* _Work instruction_
Among the entries below, count the lines containing the string "mathbb". Only the count is needed.

* _Records for this task_
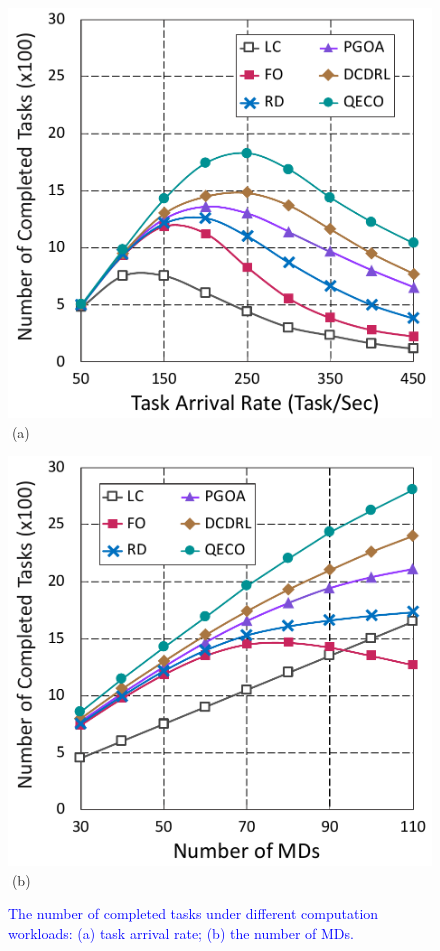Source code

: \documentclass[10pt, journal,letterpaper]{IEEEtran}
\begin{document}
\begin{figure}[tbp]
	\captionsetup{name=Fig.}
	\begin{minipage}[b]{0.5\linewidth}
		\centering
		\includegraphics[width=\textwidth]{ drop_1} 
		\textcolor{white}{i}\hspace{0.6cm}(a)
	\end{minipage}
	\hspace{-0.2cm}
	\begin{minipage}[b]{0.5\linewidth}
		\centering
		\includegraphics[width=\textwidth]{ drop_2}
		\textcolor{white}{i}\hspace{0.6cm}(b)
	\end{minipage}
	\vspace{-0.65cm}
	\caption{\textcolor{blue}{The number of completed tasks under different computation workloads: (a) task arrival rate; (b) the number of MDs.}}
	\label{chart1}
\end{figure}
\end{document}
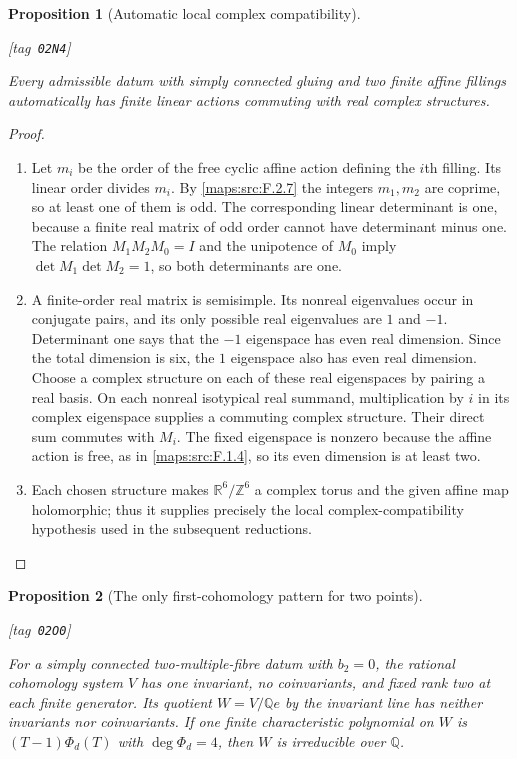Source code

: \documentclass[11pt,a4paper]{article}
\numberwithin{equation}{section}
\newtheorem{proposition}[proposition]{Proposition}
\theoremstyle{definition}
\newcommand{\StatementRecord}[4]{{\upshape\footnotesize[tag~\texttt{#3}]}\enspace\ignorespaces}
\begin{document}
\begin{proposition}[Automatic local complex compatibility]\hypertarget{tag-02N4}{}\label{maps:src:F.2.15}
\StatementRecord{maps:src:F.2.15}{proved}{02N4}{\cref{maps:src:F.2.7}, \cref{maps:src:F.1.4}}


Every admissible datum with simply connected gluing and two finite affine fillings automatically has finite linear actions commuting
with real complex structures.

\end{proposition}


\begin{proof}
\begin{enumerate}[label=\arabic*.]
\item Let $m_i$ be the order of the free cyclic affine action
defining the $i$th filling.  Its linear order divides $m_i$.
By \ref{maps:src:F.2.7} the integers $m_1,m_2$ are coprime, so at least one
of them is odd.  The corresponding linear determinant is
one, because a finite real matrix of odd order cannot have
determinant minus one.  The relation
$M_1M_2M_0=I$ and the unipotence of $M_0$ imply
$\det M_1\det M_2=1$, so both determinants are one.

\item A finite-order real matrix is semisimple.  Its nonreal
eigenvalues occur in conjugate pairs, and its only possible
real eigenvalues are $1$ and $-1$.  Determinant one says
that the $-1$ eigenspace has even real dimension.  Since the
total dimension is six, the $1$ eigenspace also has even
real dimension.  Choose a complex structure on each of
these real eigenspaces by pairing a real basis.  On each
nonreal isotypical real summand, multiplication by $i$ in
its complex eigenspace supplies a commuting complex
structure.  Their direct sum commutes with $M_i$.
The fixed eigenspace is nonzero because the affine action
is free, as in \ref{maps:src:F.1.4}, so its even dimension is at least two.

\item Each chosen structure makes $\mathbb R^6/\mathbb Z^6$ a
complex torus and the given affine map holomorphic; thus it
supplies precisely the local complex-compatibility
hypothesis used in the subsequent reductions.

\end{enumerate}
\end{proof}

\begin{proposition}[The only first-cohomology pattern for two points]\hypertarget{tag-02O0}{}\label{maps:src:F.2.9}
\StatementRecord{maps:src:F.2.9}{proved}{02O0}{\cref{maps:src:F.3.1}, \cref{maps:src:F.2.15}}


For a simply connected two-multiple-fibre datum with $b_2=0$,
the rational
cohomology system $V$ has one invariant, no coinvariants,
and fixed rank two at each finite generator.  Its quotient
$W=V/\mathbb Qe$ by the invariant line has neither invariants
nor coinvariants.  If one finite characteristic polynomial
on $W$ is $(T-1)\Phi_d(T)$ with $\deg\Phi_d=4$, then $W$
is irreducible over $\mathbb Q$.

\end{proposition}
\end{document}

* _Answer section_
3